Start of DATA PROVIDED

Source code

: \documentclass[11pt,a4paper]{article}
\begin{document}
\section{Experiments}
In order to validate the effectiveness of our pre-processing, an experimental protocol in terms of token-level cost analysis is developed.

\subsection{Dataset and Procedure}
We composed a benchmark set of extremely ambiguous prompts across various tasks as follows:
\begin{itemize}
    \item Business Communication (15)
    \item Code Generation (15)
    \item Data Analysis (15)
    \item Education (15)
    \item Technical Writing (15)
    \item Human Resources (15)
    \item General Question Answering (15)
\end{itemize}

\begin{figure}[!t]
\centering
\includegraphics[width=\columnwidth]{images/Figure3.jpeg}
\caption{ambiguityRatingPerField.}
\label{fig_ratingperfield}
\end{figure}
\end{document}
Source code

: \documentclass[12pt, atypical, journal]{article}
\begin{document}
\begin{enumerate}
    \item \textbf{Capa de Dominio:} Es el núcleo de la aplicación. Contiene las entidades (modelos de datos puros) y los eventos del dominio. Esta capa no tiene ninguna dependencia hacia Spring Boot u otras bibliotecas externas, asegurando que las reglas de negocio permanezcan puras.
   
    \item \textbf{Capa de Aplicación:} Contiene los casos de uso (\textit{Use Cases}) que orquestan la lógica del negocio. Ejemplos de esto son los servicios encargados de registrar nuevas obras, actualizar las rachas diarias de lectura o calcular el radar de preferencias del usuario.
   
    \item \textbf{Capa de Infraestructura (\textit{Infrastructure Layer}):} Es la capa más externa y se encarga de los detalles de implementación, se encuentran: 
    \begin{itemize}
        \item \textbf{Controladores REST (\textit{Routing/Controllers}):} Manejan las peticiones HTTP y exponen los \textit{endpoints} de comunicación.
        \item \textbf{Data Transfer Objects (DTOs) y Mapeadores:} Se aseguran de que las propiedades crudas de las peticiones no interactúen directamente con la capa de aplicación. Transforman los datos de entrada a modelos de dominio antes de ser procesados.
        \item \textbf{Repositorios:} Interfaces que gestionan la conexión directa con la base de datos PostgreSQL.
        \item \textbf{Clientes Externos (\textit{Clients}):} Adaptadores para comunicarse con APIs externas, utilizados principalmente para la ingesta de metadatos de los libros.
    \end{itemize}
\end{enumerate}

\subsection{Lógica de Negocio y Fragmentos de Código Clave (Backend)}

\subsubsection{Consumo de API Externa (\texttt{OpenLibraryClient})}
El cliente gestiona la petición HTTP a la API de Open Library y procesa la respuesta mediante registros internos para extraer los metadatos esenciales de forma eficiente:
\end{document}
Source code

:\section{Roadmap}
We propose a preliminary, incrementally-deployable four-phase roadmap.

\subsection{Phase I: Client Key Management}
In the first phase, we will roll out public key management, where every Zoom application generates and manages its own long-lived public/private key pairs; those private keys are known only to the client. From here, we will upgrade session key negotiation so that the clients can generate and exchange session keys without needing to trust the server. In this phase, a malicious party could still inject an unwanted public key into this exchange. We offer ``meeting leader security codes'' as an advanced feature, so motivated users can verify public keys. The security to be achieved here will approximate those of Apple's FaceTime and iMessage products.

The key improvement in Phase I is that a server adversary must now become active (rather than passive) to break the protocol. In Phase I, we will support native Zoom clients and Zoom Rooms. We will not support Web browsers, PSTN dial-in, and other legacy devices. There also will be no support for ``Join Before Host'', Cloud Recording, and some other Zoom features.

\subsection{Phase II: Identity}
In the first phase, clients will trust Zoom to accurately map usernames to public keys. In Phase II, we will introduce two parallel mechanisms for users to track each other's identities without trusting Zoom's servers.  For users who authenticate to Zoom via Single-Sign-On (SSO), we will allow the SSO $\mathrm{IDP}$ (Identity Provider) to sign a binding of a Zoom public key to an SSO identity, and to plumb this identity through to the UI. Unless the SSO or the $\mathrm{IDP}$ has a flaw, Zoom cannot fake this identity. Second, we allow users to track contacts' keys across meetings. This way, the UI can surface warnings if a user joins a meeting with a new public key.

End of DATA PROVIDED

Lines above that have "documentclass": copy each of them.

: \documentclass[11pt,a4paper]{article}
: \documentclass[12pt, atypical, journal]{article}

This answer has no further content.